=== Begin Enclosure ===
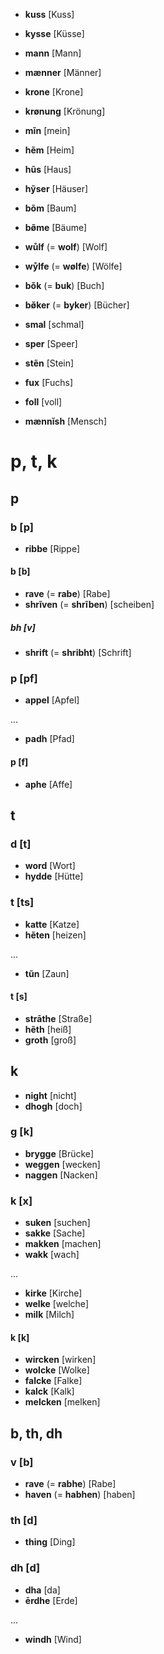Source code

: * **kuss** [Kuss]
* **kysse** [Küsse]

* **mann** [Mann]
* **mænner** [Männer]

* **krone** [Krone]
* **krønung** [Krönung]

* **mĩn** [mein]
* **hẽm** [Heim]
* **hũs** [Haus]
* **hỹser** [Häuser]
* **bõm** [Baum]
* **bø̃me** [Bäume]

* **wůlf** (= **wolf**) [Wolf]
* **wẙlfe** (= **wølfe**) [Wölfe]

* **bǒk** (= **buk**) [Buch]
* **bø̌ker** (= **byker**) [Bücher]

* **smal** [schmal]
* **sper** [Speer]
* **stẽn** [Stein]

* **fux** [Fuchs]

* **foll** [voll]

* **mænnĭsh** [Mensch]

# p, t, k

## p

### b [p]

* **ribbe** [Rippe]

#### b [b]

* **rave** (= **rabe**) [Rabe]
* **shrĩven** (= **shrĩben**) [scheiben]

##### bh [v]

* **shrift** (= **shribht**) [Schrift]

### p [pf]

* **appel** [Apfel]

...

* **padh** [Pfad]

#### p [f]

* **aphe** [Affe]

## t

### d [t]

* **word** [Wort]
* **hydde** [Hütte]

### t [ts]

* **katte** [Katze]
* **hẽten** [heizen]

...

* **tũn** [Zaun]

#### t [s]

* **strāthe** [Straße]
* **hẽth** [heiß]
* **groth** [groß]

## k

* **night** [nicht]
* **dhogh** [doch]

### g [k]

* **brygge** [Brücke]
* **weggen** [wecken]
* **naggen** [Nacken]

### k [x]

* **suken** [suchen]
* **sakke** [Sache]
* **makken** [machen]
* **wakk** [wach]

...

* **kirke** [Kirche]
* **welke** [welche]
* **milk** [Milch]

#### k [k]

* **wircken** [wirken]
* **wolcke** [Wolke]
* **falcke** [Falke]
* **kalck** [Kalk]
* **melcken** [melken]

## b, th, dh

### v [b]

* **rave** (= **rabhe**) [Rabe]
* **haven** (= **habhen**) [haben]

### th [d]

* **thing** [Ding]

### dh [d]

* **dha** [da]
* **ērdhe** [Erde]

...

* **windh** [Wind]
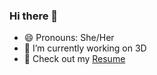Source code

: ### Hi there 👋
- 😄 Pronouns: She/Her
- 🔭 I’m currently working on 3D
- 💬 Check out my [Resume](RESUME.md)

<!--
**clairemedeiros/clairemedeiros** is a ✨ _special_ ✨ repository because its `README.md` (this file) appears on your GitHub profile.

Here are some ideas to get you started:

- 🔭 I’m currently working on ...
- 🌱 I’m currently learning ...
- 👯 I’m looking to collaborate on ...
- 🤔 I’m looking for help with ...
- 💬 Ask me about ...
- 📫 How to reach me: ...
- 😄 Pronouns: ...
- ⚡ Fun fact: ...
-->
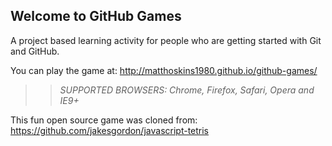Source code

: ## Welcome to GitHub Games

A project based learning activity for people who are getting started with Git and GitHub.

You can play the game at: http://matthoskins1980.github.io/github-games/

>> _*SUPPORTED BROWSERS*: Chrome, Firefox, Safari, Opera and IE9+_

This fun open source game was cloned from: https://github.com/jakesgordon/javascript-tetris
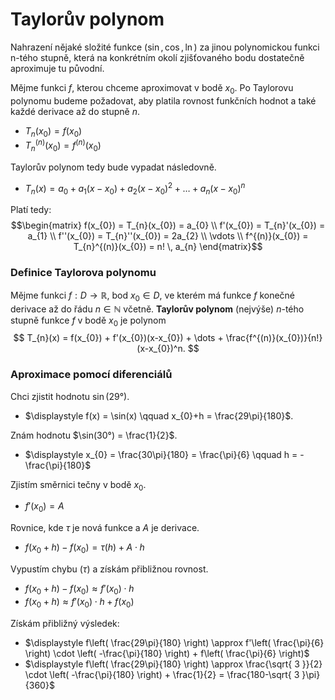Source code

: # Taylorův polynom

Nahrazení nějaké složité funkce $(\sin, \cos, \ln)$ za jinou polynomickou funkci n-tého stupně, která na konkrétním okolí zjišťovaného bodu dostatečně aproximuje tu původní.

Mějme funkci $f$, kterou chceme aproximovat v bodě $x_{0}$. Po Taylorovu polynomu budeme požadovat, aby platila rovnost funkčních hodnot a také každé derivace až do stupně $n$.
- $T_{n}(x_{0}) = f(x_{0})$
- $T_{n}^{(n)}(x_{0}) = f^{(n)}(x_{0})$

Taylorův polynom tedy bude vypadat následovně.
- $T_{n}(x) = a_{0} + a_{1}(x-x_{0}) + a_{2}(x-x_{0})^2 + \dots + a_{n}(x-x_{0})^n$

Platí tedy:
$$\begin{matrix}
f(x_{0}) = T_{n}(x_{0}) = a_{0} \\
f'(x_{0}) = T_{n}'(x_{0}) = a_{1} \\
f''(x_{0}) = T_{n}''(x_{0}) = 2a_{2} \\
\vdots \\
f^{(n)}(x_{0}) = T_{n}^{(n)}(x_{0}) = n! \, a_{n}
\end{matrix}$$

### Definice Taylorova polynomu

Mějme funkci $f : D \to \mathbb{R}$, bod $x_{0} \in D$, ve kterém má funkce $f$ konečné derivace až do řádu $n \in \mathbb{N}$ včetně. **Taylorův polynom** (nejvýše) $n$-tého stupně funkce $f$ v bodě $x_{0}$ je polynom
$$
T_{n}(x) = f(x_{0}) + f'(x_{0})(x-x_{0}) + \dots + \frac{f^{(n)}(x_{0})}{n!}(x-x_{0})^n.
$$

### Aproximace pomocí diferenciálů

Chci zjistit hodnotu $\sin(29°)$.
- $\displaystyle f(x) = \sin(x) \qquad x_{0}+h = \frac{29\pi}{180}$.

Znám hodnotu $\sin(30°) = \frac{1}{2}$.
- $\displaystyle x_{0} = \frac{30\pi}{180} = \frac{\pi}{6} \qquad h = -\frac{\pi}{180}$

Zjistím směrnici tečny v bodě $x_{0}$.
- $f'(x_{0}) = A$

Rovnice, kde $\tau$ je nová funkce a $A$ je derivace.
- $f(x_{0}+h) - f(x_{0}) = \tau(h) + A \cdot h$

Vypustím chybu ($\tau$) a získám přibližnou rovnost.
- $f(x_{0}+h) - f(x_{0}) \approx f'(x_{0}) \cdot h$
- $f(x_{0}+h) \approx f'(x_{0}) \cdot h + f(x_{0})$

Získám přibližný výsledek:
- $\displaystyle f\left( \frac{29\pi}{180} \right) \approx f'\left( \frac{\pi}{6} \right) \cdot \left( -\frac{\pi}{180} \right) + f\left( \frac{\pi}{6} \right)$
- $\displaystyle f\left( \frac{29\pi}{180} \right) \approx \frac{\sqrt{ 3 }}{2} \cdot \left( -\frac{\pi}{180} \right) + \frac{1}{2} = \frac{180-\sqrt{ 3 }\pi}{360}$

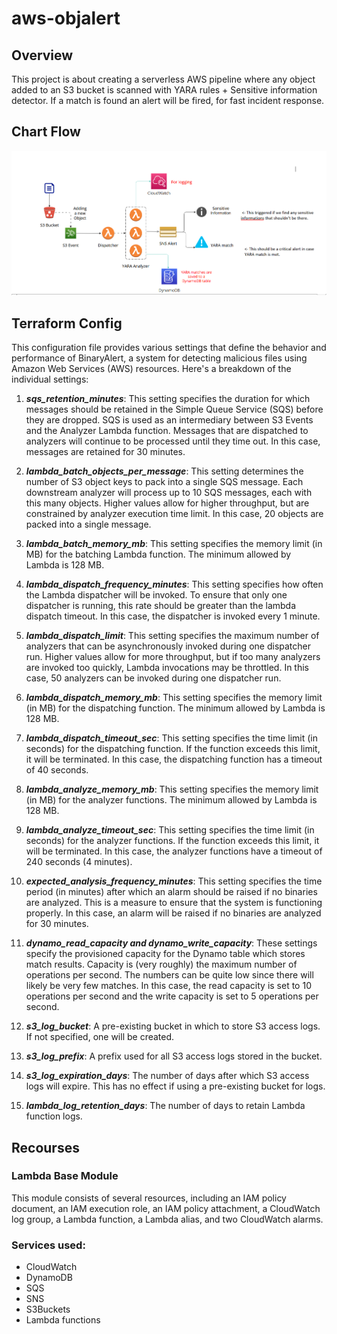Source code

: # aws-objalert



## Overview
This project is about creating a serverless AWS pipeline where any object added to an S3 bucket is scanned with YARA rules + Sensitive information detector. If a match is found an alert will be fired, for fast incident response.


## Chart Flow
![smth](./img/chartflow.png)

## Terraform Config
This configuration file provides various settings that define the behavior and performance of BinaryAlert, a system for detecting malicious files using Amazon Web Services (AWS) resources. Here's a breakdown of the individual settings:

1. ***sqs_retention_minutes***: This setting specifies the duration for which messages should be retained in the Simple Queue Service (SQS) before they are dropped. SQS is used as an intermediary between S3 Events and the Analyzer Lambda function. Messages that are dispatched to analyzers will continue to be processed until they time out. In this case, messages are retained for 30 minutes.

2. ***lambda_batch_objects_per_message***: This setting determines the number of S3 object keys to pack into a single SQS message. Each downstream analyzer will process up to 10 SQS messages, each with this many objects. Higher values allow for higher throughput, but are constrained by analyzer execution time limit. In this case, 20 objects are packed into a single message.

3. ***lambda_batch_memory_mb***: This setting specifies the memory limit (in MB) for the batching Lambda function. The minimum allowed by Lambda is 128 MB.

4. ***lambda_dispatch_frequency_minutes***: This setting specifies how often the Lambda dispatcher will be invoked. To ensure that only one dispatcher is running, this rate should be greater than the lambda dispatch timeout. In this case, the dispatcher is invoked every 1 minute.

5. ***lambda_dispatch_limit***: This setting specifies the maximum number of analyzers that can be asynchronously invoked during one dispatcher run. Higher values allow for more throughput, but if too many analyzers are invoked too quickly, Lambda invocations may be throttled. In this case, 50 analyzers can be invoked during one dispatcher run.

6. ***lambda_dispatch_memory_mb***: This setting specifies the memory limit (in MB) for the dispatching function. The minimum allowed by Lambda is 128 MB.

7. ***lambda_dispatch_timeout_sec***: This setting specifies the time limit (in seconds) for the dispatching function. If the function exceeds this limit, it will be terminated. In this case, the dispatching function has a timeout of 40 seconds.

8. ***lambda_analyze_memory_mb***: This setting specifies the memory limit (in MB) for the analyzer functions. The minimum allowed by Lambda is 128 MB.

9. ***lambda_analyze_timeout_sec***: This setting specifies the time limit (in seconds) for the analyzer functions. If the function exceeds this limit, it will be terminated. In this case, the analyzer functions have a timeout of 240 seconds (4 minutes).

10. ***expected_analysis_frequency_minutes***: This setting specifies the time period (in minutes) after which an alarm should be raised if no binaries are analyzed. This is a measure to ensure that the system is functioning properly. In this case, an alarm will be raised if no binaries are analyzed for 30 minutes.

11. ***dynamo_read_capacity and dynamo_write_capacity***: These settings specify the provisioned capacity for the Dynamo table which stores match results. Capacity is (very roughly) the maximum number of operations per second. The numbers can be quite low since there will likely be very few matches. In this case, the read capacity is set to 10 operations per second and the write capacity is set to 5 operations per second.

12. ***s3_log_bucket***: A pre-existing bucket in which to store S3 access logs. If not specified, one will be created.

13. ***s3_log_prefix***: A prefix used for all S3 access logs stored in the bucket.

14. ***s3_log_expiration_days***: The number of days after which S3 access logs will expire. This has no effect if using a pre-existing bucket for logs.

15. ***lambda_log_retention_days***: The number of days to retain Lambda function logs.

## Recourses
### Lambda Base Module
This module consists of several resources, including an IAM policy document, an IAM execution role, an IAM policy attachment, a CloudWatch log group, a Lambda function, a Lambda alias, and two CloudWatch alarms.

### Services used:
- CloudWatch
- DynamoDB
- SQS
- SNS
- S3Buckets
- Lambda functions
=== End Enclosure ===
**ASSIGNMENT**
Return only the number of lines above in which the string "logs" occurs.

**RESULT OF THIS EXERCISE**
4